WHAT THIS TASK INVOLVES:
The data that follows should be copied out exactly.

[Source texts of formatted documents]
════

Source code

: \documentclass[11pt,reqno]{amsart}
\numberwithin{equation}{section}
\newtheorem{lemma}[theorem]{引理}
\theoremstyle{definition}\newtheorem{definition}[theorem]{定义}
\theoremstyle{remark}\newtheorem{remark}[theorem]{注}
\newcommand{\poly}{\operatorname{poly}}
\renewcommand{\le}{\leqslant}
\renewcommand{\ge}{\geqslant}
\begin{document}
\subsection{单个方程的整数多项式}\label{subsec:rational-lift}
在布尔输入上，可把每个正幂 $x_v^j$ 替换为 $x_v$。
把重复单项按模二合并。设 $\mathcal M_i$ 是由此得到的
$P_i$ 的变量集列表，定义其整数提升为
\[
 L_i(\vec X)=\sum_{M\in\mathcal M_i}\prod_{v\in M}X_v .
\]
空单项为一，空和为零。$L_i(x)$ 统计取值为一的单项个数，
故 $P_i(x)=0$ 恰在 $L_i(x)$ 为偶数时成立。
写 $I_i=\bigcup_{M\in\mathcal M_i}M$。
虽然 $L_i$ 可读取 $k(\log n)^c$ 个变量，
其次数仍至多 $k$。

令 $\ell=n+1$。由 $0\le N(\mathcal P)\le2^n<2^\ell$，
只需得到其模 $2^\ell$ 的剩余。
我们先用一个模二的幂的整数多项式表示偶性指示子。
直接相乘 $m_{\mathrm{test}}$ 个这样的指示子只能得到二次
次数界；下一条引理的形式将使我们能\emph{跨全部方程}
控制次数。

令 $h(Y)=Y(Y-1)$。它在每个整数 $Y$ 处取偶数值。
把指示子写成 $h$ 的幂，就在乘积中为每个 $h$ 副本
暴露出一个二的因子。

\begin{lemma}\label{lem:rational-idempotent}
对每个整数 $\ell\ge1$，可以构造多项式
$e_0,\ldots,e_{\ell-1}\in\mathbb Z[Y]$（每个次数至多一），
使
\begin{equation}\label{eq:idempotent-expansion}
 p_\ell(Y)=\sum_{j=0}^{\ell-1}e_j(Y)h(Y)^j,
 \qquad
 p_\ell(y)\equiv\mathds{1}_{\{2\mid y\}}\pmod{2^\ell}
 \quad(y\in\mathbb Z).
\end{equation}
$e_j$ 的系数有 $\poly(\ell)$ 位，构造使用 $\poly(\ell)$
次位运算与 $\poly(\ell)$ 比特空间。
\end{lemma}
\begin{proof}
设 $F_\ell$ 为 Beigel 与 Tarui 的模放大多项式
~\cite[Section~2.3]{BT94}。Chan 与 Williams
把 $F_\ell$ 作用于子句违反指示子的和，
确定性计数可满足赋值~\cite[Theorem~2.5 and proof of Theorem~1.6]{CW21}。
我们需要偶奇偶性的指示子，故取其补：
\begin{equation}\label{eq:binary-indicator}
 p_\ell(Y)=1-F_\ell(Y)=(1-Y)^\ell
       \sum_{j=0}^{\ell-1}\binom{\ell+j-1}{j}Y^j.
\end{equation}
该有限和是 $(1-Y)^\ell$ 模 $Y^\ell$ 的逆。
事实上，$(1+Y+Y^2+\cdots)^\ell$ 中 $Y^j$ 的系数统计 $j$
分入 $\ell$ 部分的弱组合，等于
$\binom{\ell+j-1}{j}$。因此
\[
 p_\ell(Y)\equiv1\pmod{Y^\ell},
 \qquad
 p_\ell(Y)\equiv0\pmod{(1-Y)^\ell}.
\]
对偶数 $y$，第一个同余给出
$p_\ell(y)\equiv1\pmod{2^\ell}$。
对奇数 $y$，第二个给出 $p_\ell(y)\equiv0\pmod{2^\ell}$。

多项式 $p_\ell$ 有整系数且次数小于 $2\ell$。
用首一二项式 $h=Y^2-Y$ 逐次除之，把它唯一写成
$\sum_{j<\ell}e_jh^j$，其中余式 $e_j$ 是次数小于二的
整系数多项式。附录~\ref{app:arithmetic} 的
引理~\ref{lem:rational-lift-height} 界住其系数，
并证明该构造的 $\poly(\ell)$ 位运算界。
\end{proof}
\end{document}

════

EXERCISE RESULT:
Source code

: \documentclass[11pt,reqno]{amsart}
\numberwithin{equation}{section}
\newtheorem{lemma}[theorem]{引理}
\theoremstyle{definition}\newtheorem{definition}[theorem]{定义}
\theoremstyle{remark}\newtheorem{remark}[theorem]{注}
\newcommand{\poly}{\operatorname{poly}}
\renewcommand{\le}{\leqslant}
\renewcommand{\ge}{\geqslant}
\begin{document}
\subsection{单个方程的整数多项式}\label{subsec:rational-lift}
在布尔输入上，可把每个正幂 $x_v^j$ 替换为 $x_v$。
把重复单项按模二合并。设 $\mathcal M_i$ 是由此得到的
$P_i$ 的变量集列表，定义其整数提升为
\[
 L_i(\vec X)=\sum_{M\in\mathcal M_i}\prod_{v\in M}X_v .
\]
空单项为一，空和为零。$L_i(x)$ 统计取值为一的单项个数，
故 $P_i(x)=0$ 恰在 $L_i(x)$ 为偶数时成立。
写 $I_i=\bigcup_{M\in\mathcal M_i}M$。
虽然 $L_i$ 可读取 $k(\log n)^c$ 个变量，
其次数仍至多 $k$。

令 $\ell=n+1$。由 $0\le N(\mathcal P)\le2^n<2^\ell$，
只需得到其模 $2^\ell$ 的剩余。
我们先用一个模二的幂的整数多项式表示偶性指示子。
直接相乘 $m_{\mathrm{test}}$ 个这样的指示子只能得到二次
次数界；下一条引理的形式将使我们能\emph{跨全部方程}
控制次数。

令 $h(Y)=Y(Y-1)$。它在每个整数 $Y$ 处取偶数值。
把指示子写成 $h$ 的幂，就在乘积中为每个 $h$ 副本
暴露出一个二的因子。

\begin{lemma}\label{lem:rational-idempotent}
对每个整数 $\ell\ge1$，可以构造多项式
$e_0,\ldots,e_{\ell-1}\in\mathbb Z[Y]$（每个次数至多一），
使
\begin{equation}\label{eq:idempotent-expansion}
 p_\ell(Y)=\sum_{j=0}^{\ell-1}e_j(Y)h(Y)^j,
 \qquad
 p_\ell(y)\equiv\mathds{1}_{\{2\mid y\}}\pmod{2^\ell}
 \quad(y\in\mathbb Z).
\end{equation}
$e_j$ 的系数有 $\poly(\ell)$ 位，构造使用 $\poly(\ell)$
次位运算与 $\poly(\ell)$ 比特空间。
\end{lemma}
\begin{proof}
设 $F_\ell$ 为 Beigel 与 Tarui 的模放大多项式
~\cite[Section~2.3]{BT94}。Chan 与 Williams
把 $F_\ell$ 作用于子句违反指示子的和，
确定性计数可满足赋值~\cite[Theorem~2.5 and proof of Theorem~1.6]{CW21}。
我们需要偶奇偶性的指示子，故取其补：
\begin{equation}\label{eq:binary-indicator}
 p_\ell(Y)=1-F_\ell(Y)=(1-Y)^\ell
       \sum_{j=0}^{\ell-1}\binom{\ell+j-1}{j}Y^j.
\end{equation}
该有限和是 $(1-Y)^\ell$ 模 $Y^\ell$ 的逆。
事实上，$(1+Y+Y^2+\cdots)^\ell$ 中 $Y^j$ 的系数统计 $j$
分入 $\ell$ 部分的弱组合，等于
$\binom{\ell+j-1}{j}$。因此
\[
 p_\ell(Y)\equiv1\pmod{Y^\ell},
 \qquad
 p_\ell(Y)\equiv0\pmod{(1-Y)^\ell}.
\]
对偶数 $y$，第一个同余给出
$p_\ell(y)\equiv1\pmod{2^\ell}$。
对奇数 $y$，第二个给出 $p_\ell(y)\equiv0\pmod{2^\ell}$。

多项式 $p_\ell$ 有整系数且次数小于 $2\ell$。
用首一二项式 $h=Y^2-Y$ 逐次除之，把它唯一写成
$\sum_{j<\ell}e_jh^j$，其中余式 $e_j$ 是次数小于二的
整系数多项式。附录~\ref{app:arithmetic} 的
引理~\ref{lem:rational-lift-height} 界住其系数，
并证明该构造的 $\poly(\ell)$ 位运算界。
\end{proof}
\end{document}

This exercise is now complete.